ALTER DATABASE ADD STANDBY LOGFILE THREAD 1 GROUP 13 ('/opt/app/oracle/oradata/BDEDWDS/standby_13.log') SIZE 8192M;
ALTER DATABASE ADD STANDBY LOGFILE THREAD 1 GROUP 14 ('/opt/app/oracle/oradata/BDEDWDS/standby_14.log') SIZE 8192M;
ALTER DATABASE ADD STANDBY LOGFILE THREAD 1 GROUP 15 ('/opt/app/oracle/oradata/BDEDWDS/standby_15.log') SIZE 8192M;
ALTER DATABASE ADD STANDBY LOGFILE THREAD 1 GROUP 16 ('/opt/app/oracle/oradata/BDEDWDS/standby_16.log') SIZE 8192M;
ALTER DATABASE ADD STANDBY LOGFILE THREAD 2 GROUP 17 ('/opt/app/oracle/oradata/BDEDWDS/standby_17.log') SIZE 8192M;
ALTER DATABASE ADD STANDBY LOGFILE THREAD 2 GROUP 18 ('/opt/app/oracle/oradata/BDEDWDS/standby_18.log') SIZE 8192M;
ALTER DATABASE ADD STANDBY LOGFILE THREAD 2 GROUP 19 ('/opt/app/oracle/oradata/BDEDWDS/standby_19.log') SIZE 8192M;
ALTER DATABASE ADD STANDBY LOGFILE THREAD 2 GROUP 20 ('/opt/app/oracle/oradata/BDEDWDS/standby_20.log') SIZE 8192M;
4.为standby log指定归档目录
alter system set log_archive_dest_2='LOCATION=/opt/app/oracle/standbyarch VALID_FOR=(STANDBY_LOGFILE,PRIMARY_ROLE)';
alter system set log_archive_dest_state_2=enable;
5.downstream服务器上创建OGG用户(will be used to retrieve logical change records from the logmining server at the downstream mining database)

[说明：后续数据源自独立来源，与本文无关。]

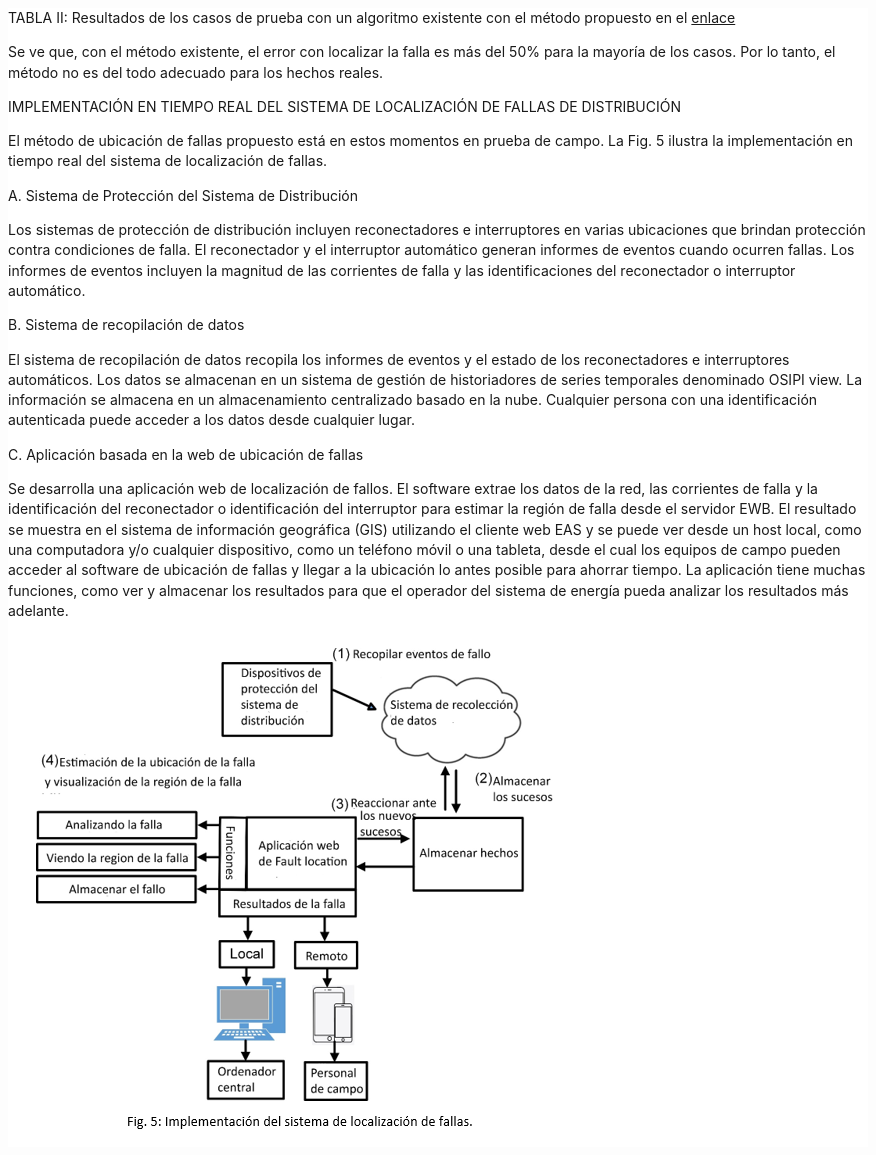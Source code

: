 TABLA  II: Resultados de los casos de prueba con un algoritmo existente con el método propuesto en el [enlace](https://ieeexplore.ieee.org/document/6192341)

Se ve que, con el método existente, el error con localizar la falla es más del 50% para la mayoría de los casos. Por lo tanto, el método no es del todo adecuado para los hechos reales.

IMPLEMENTACIÓN EN TIEMPO REAL DEL SISTEMA DE LOCALIZACIÓN DE FALLAS DE DISTRIBUCIÓN

El método de ubicación de fallas propuesto está en estos momentos en prueba de campo. La Fig. 5 ilustra la implementación en tiempo real del sistema de localización de fallas.

A. Sistema de Protección del Sistema de Distribución

Los sistemas de protección de distribución incluyen reconectadores e interruptores en varias ubicaciones que brindan protección contra condiciones de falla. El reconectador y el interruptor automático generan informes de eventos cuando ocurren fallas. Los informes de eventos incluyen la magnitud de las corrientes de falla y las identificaciones del reconectador o interruptor automático.


B. Sistema de recopilación de datos

El sistema de recopilación de datos recopila los informes de eventos y el estado de los reconectadores e interruptores automáticos. Los datos se almacenan en un sistema de gestión de historiadores de series temporales denominado OSIPI view. La información se almacena en un almacenamiento centralizado basado en la nube. Cualquier persona con una identificación autenticada puede acceder a los datos desde cualquier lugar.

C. Aplicación basada en la web de ubicación de fallas

Se desarrolla una aplicación web de localización de fallos. El software extrae los datos de la red, las corrientes de falla y la identificación del reconectador o identificación del interruptor para estimar la región de falla desde el servidor EWB. El resultado se muestra en el sistema de información geográfica (GIS) utilizando el cliente web EAS y se puede ver desde un host local, como una computadora y/o cualquier dispositivo, como un teléfono móvil o una tableta, desde el cual los equipos de campo pueden acceder al software de ubicación de fallas y llegar a la ubicación lo antes posible para ahorrar tiempo. La aplicación tiene muchas funciones, como ver y almacenar los resultados para que el operador del sistema de energía pueda analizar los resultados más adelante.

![Figura](figura5.png "Diagrama de flujo del algoritmo propuesto")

create user ogg identified by xxx;
grant connect,resource,dba to ogg;
exec dbms_goldengate_auth.grant_admin_privilege('OGG');(CREATE RULE、CREATE RULE SET、SELECT ANY TABLE、ALTER ANY TABLE、SELECT ANY TRANSACTION、CREATE JOB、EXECUTE ANY RULE SET、CREATE EVALUATION CONTEXT、ALTER SESSION、DEQUEUE ANY QUEUE、FLASHBACK ANY TABLE、SELECT_CATALOG_ROLE等权限)
6.添加Source库的TNS:
BDEDWDS =
(DESCRIPTION =
(ADDRESS = (PROTOCOL = TCP)(HOST = downstream ip)(PORT = 1521))
(CONNECT_DATA =
(SERVER = DEDICATED)
(SERVICE_NAME = BDEDWDS)
)
)
BDEDW =
(DESCRIPTION =
(ADDRESS = (PROTOCOL = TCP)(HOST = 源ip)(PORT = 1521))
(CONNECT_DATA =
(SERVER = DEDICATED)
(SERVICE_NAME = BDEDW)
)
)
7.配置log_archive_config参数
ALTER SYSTEM SET LOG_ARCHIVE_CONFIG='DG_CONFIG=(BDEDW,BDEDWDS)' SCOPE=BOTH;
8.配置enable_goldengate_replication参数
alter system set enable_goldengate_replication=true;
二、源库设置
1.归档模式打开数据库
alter system set log_archive_dest_1='LOCATION=+DATA_SSD VALID_FOR=(ALL_LOGFILES,ALL_ROLES) DB_UNIQUE_NAME=BDEDW' sid='*'
alter system set log_archive_dest_state_1=enable;
....
2.同步Source库的密码文件到downstream服务器,并在downstream服务器上修改密码文件名称使其适合本机
scp ..
3.设置downstream服务器的TNS:
BDEDW =
(DESCRIPTION =
(ADDRESS = (PROTOCOL = TCP)(HOST = source ip)(PORT = 1521))
(CONNECT_DATA =
(SERVER = DEDICATED)
(SERVICE_NAME = BDEDW)
)
)
BDEDWDS =
(DESCRIPTION =
(ADDRESS = (PROTOCOL = TCP)(HOST = downstream ip)(PORT = 1521))
(CONNECT_DATA =
(SERVER = DEDICATED)
(SERVICE_NAME = BDEDWDS)
)
)
4.创建OGG用户(will be used to fetch data and metadata from BDED)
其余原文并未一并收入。